• [Activity]: Find the lines of the material below that include the string "using", then copy each one.

..........

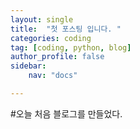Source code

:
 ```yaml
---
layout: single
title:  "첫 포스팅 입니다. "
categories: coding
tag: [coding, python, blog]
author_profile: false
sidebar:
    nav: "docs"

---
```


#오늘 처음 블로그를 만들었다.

..........

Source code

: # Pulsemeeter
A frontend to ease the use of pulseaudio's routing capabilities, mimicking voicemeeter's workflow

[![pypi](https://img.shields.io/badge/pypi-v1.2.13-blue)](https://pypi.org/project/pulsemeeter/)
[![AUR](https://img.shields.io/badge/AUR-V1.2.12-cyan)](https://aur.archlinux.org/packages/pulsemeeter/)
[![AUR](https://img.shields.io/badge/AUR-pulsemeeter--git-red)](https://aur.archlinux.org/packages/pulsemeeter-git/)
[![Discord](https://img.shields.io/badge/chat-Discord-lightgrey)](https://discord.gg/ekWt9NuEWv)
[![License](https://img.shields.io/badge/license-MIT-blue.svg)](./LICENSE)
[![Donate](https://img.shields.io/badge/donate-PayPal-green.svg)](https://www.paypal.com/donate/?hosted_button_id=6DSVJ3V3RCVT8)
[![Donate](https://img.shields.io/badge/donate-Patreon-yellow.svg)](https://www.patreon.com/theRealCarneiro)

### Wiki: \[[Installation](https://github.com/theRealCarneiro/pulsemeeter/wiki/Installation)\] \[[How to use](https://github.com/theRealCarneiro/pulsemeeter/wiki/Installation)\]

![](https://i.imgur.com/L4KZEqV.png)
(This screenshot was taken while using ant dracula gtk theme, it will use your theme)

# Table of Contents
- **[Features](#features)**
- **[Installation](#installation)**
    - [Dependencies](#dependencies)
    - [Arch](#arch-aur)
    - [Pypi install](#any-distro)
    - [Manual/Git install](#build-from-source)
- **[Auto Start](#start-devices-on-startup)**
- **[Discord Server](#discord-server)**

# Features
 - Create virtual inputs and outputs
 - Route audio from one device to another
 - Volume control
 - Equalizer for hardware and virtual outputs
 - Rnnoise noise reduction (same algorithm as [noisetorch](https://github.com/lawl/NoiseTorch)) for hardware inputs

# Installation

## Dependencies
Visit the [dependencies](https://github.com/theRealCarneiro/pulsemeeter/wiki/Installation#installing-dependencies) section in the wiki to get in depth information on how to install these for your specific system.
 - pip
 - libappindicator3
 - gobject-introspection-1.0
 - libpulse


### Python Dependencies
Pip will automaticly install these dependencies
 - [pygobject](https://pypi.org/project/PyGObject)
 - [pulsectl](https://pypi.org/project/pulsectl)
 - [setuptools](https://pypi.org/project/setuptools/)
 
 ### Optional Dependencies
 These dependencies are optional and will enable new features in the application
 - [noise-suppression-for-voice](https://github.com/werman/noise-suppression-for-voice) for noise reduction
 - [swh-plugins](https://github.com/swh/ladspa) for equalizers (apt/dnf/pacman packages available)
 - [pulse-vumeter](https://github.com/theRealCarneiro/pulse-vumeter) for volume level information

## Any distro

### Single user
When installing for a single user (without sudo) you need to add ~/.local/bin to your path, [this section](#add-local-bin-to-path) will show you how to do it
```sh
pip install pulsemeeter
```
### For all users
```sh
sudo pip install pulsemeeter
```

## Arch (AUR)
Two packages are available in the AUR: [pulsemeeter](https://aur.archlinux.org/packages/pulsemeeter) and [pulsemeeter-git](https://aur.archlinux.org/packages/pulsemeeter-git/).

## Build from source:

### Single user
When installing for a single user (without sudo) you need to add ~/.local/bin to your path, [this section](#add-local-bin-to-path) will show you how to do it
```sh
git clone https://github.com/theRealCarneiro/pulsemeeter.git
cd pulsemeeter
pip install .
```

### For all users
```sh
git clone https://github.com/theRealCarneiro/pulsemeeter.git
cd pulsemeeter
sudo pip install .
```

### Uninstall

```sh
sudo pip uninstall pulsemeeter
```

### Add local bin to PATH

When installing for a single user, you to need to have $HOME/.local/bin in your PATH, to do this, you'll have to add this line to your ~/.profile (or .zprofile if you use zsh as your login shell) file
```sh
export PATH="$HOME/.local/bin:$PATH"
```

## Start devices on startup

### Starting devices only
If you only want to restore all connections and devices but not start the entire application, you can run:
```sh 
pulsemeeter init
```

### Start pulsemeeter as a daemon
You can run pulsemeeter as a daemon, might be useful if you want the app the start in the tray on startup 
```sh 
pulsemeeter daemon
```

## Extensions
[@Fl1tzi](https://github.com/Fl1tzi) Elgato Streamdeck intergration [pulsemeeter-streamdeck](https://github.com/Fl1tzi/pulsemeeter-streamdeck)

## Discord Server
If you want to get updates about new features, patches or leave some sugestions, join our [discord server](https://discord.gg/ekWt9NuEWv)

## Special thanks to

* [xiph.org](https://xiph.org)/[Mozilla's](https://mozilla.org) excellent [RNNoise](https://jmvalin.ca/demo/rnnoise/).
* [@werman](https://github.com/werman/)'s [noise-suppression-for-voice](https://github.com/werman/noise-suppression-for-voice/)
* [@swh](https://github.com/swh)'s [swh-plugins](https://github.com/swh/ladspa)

..........

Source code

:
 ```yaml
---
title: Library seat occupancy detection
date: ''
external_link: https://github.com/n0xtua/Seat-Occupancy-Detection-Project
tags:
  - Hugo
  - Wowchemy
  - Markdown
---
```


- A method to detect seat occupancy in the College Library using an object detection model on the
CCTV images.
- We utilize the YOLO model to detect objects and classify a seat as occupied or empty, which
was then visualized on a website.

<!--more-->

..........

• [Exercise output]:
(This screenshot was taken while using ant dracula gtk theme, it will use your theme)
- A method to detect seat occupancy in the College Library using an object detection model on the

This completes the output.